Easter shines light on this story.
Easter is a day-long fact-checker for the fake news we tell ourselves about who we are and what is happening and how the story will end. Easter sounds like, “do not hold on to that story!” and looks like Mary, weeping outside the tomb, bracing herself for the scene she anticipates marking the moment when the light that began her story now ends.
But this is the unbelievable, illogical, nonsensical story of Easter; that resurrection is a continuum of endless beginnings. That we are each placed in a moment of a story that is never finished being told and that in between all the lines and all the chapters and all the volumes rises the truth that what we witness on Easter is an expansion of the incarnation that includes each and every one of us.

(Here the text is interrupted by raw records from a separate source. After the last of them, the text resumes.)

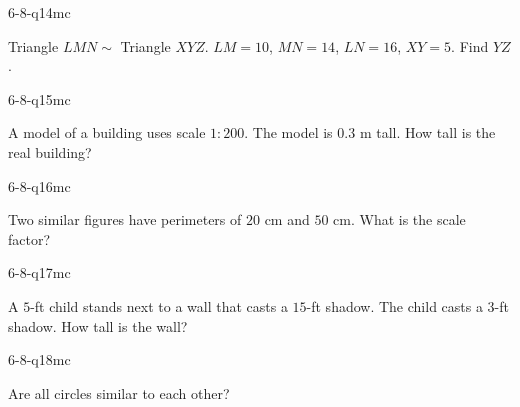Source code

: \begin{practiceQuestion}{6-8-q14}{mc}
\begin{questionText}
Triangle $LMN \sim$ Triangle $XYZ$. $LM = 10$, $MN = 14$, $LN = 16$, $XY = 5$. Find $YZ$.
\end{questionText}
\end{practiceQuestion}

\begin{practiceQuestion}{6-8-q15}{mc}
\begin{questionText}
A model of a building uses scale $1:200$. The model is $0.3$ m tall. How tall is the real building?
\end{questionText}
\end{practiceQuestion}

\begin{practiceQuestion}{6-8-q16}{mc}
\begin{questionText}
Two similar figures have perimeters of $20$ cm and $50$ cm. What is the scale factor?
\end{questionText}
\end{practiceQuestion}

\begin{practiceQuestion}{6-8-q17}{mc}
\begin{questionText}
A $5$-ft child stands next to a wall that casts a $15$-ft shadow. The child casts a $3$-ft shadow. How tall is the wall?
\end{questionText}
\end{practiceQuestion}

\begin{practiceQuestion}{6-8-q18}{mc}
\begin{questionText}
Are all circles similar to each other?
\end{questionText}
\end{practiceQuestion}

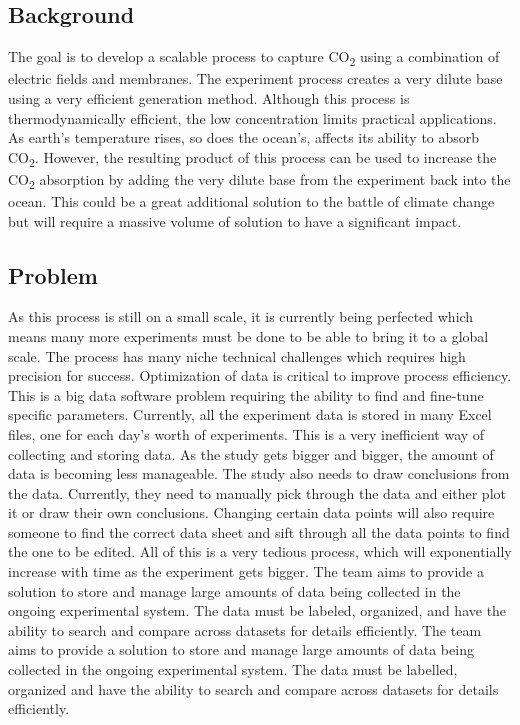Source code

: \documentclass{article}
\begin{document}
\subsection{Background}
The goal is to develop a scalable process to capture CO\textsubscript{2} using a
combination of electric fields and membranes. The experiment process creates a
very dilute base using a very efficient generation method. Although this process
is thermodynamically efficient, the low concentration limits practical
applications. As earth's temperature rises, so does the ocean's, affects its
ability to absorb CO\textsubscript{2}. However, the resulting product of this
process can be used to increase the CO\textsubscript{2} absorption by adding the
very dilute base from the experiment back into the ocean. This could be a great
additional solution to the battle of climate change but will require a massive
volume of solution to have a significant impact.

\subsection{Problem}
As this process is still on a small scale, it is currently being perfected which
means many more experiments must be done to be able to bring it to a global
scale. The process has many niche technical challenges which requires high
precision for success. Optimization of data is critical to improve process
efficiency. This is a big data software problem requiring the ability to find
and fine-tune specific parameters. \newline \newline
Currently, all the experiment data is stored in many Excel files, one for each
day's worth of experiments. This is a very inefficient way of collecting and
storing data. As the study gets bigger and bigger, the amount of data is
becoming less manageable. The study also needs to draw conclusions from the
data. Currently, they need to manually pick through the data and either plot it
or draw their own conclusions. Changing certain data points will also require
someone to find the correct data sheet and sift through all the data points to
find the one to be edited. All of this is a very tedious process, which will
exponentially increase with time as the experiment gets bigger. The team aims to
provide a solution to store and manage large amounts of data being collected in
the ongoing experimental system. The data must be labeled, organized, and have
the ability to search and compare across datasets for details efficiently.
The team aims to provide a solution to store and manage large amounts of data
being collected in the ongoing experimental system. The data must be labelled,
organized and have the ability to search and compare across datasets for details
efficiently.
\end{document}
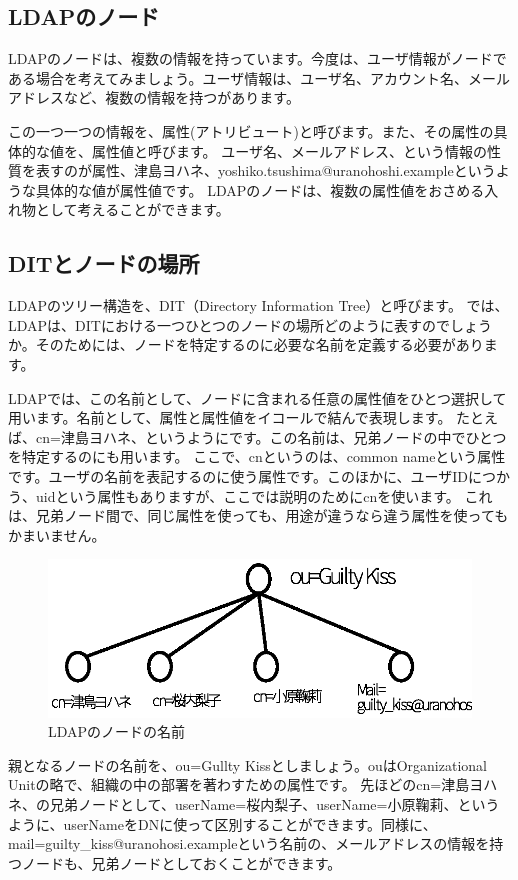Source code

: \subsection{LDAPのノード}

LDAPのノードは、複数の情報を持っています。今度は、ユーザ情報がノードである場合を考えてみましょう。ユーザ情報は、ユーザ名、アカウント名、メールアドレスなど、複数の情報を持つがあります。

この一つ一つの情報を、属性(アトリビュート)と呼びます。また、その属性の具体的な値を、属性値と呼びます。
ユーザ名、メールアドレス、という情報の性質を表すのが属性、津島ヨハネ、yoshiko.tsushima@uranohoshi.exampleというような具体的な値が属性値です。
LDAPのノードは、複数の属性値をおさめる入れ物として考えることができます。


\subsection{DITとノードの場所}

LDAPのツリー構造を、DIT（Directory Information Tree）と呼びます。
では、LDAPは、DITにおける一つひとつのノードの場所どのように表すのでしょうか。そのためには、ノードを特定するのに必要な名前を定義する必要があります。

LDAPでは、この名前として、ノードに含まれる任意の属性値をひとつ選択して用います。名前として、属性と属性値をイコールで結んで表現します。
たとえば、cn=津島ヨハネ、というようにです。この名前は、兄弟ノードの中でひとつを特定するのにも用います。
ここで、cnというのは、common nameという属性です。ユーザの名前を表記するのに使う属性です。このほかに、ユーザIDにつかう、uidという属性もありますが、ここでは説明のためにcnを使います。
これは、兄弟ノード間で、同じ属性を使っても、用途が違うなら違う属性を使ってもかまいません。

\begin{figure}[htbp]
	\includegraphics[width=12cm,clip]{draw/nodename.eps}
	\caption{LDAPのノードの名前}
	\label{fig:nodename}
\end{figure}

親となるノードの名前を、ou=Gullty Kissとしましょう。ouはOrganizational Unitの略で、組織の中の部署を著わすための属性です。
先ほどのcn=津島ヨハネ、の兄弟ノードとして、userName=桜内梨子、userName=小原鞠莉、というように、userNameをDNに使って区別することができます。同様に、mail=guilty\_kiss@uranohosi.exampleという名前の、メールアドレスの情報を持つノードも、兄弟ノードとしておくことができます。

We, gathered here to celebrate the victory of one individual life over death, are the collective resurrection. We are the continuation of the incarnation, the earthly embodiment of the siblings of Jesus and the conduits of the light of Christ.
And our only part in this story is to remember. Remember that we are the light that shines in the darkness. That in this story there is no light to search for and no darkness to escape from. Saturated in incarnation we rise with the heartbeat of resurrection so that when our brains try to choose their own adventure and tell us it’s the end, it is our heart that whispers, “Not. So. Fast.”
May it be this story that inspires the memory of who we are so that we might know exactly who God wants us to be when someone is weeping outside the ending of their own story.
An anchor as they lean into the darkness.
An extension of love on loan
until they see that the light that shines in the darkness
is the light that shines in them,
the same light that shines in you and in me.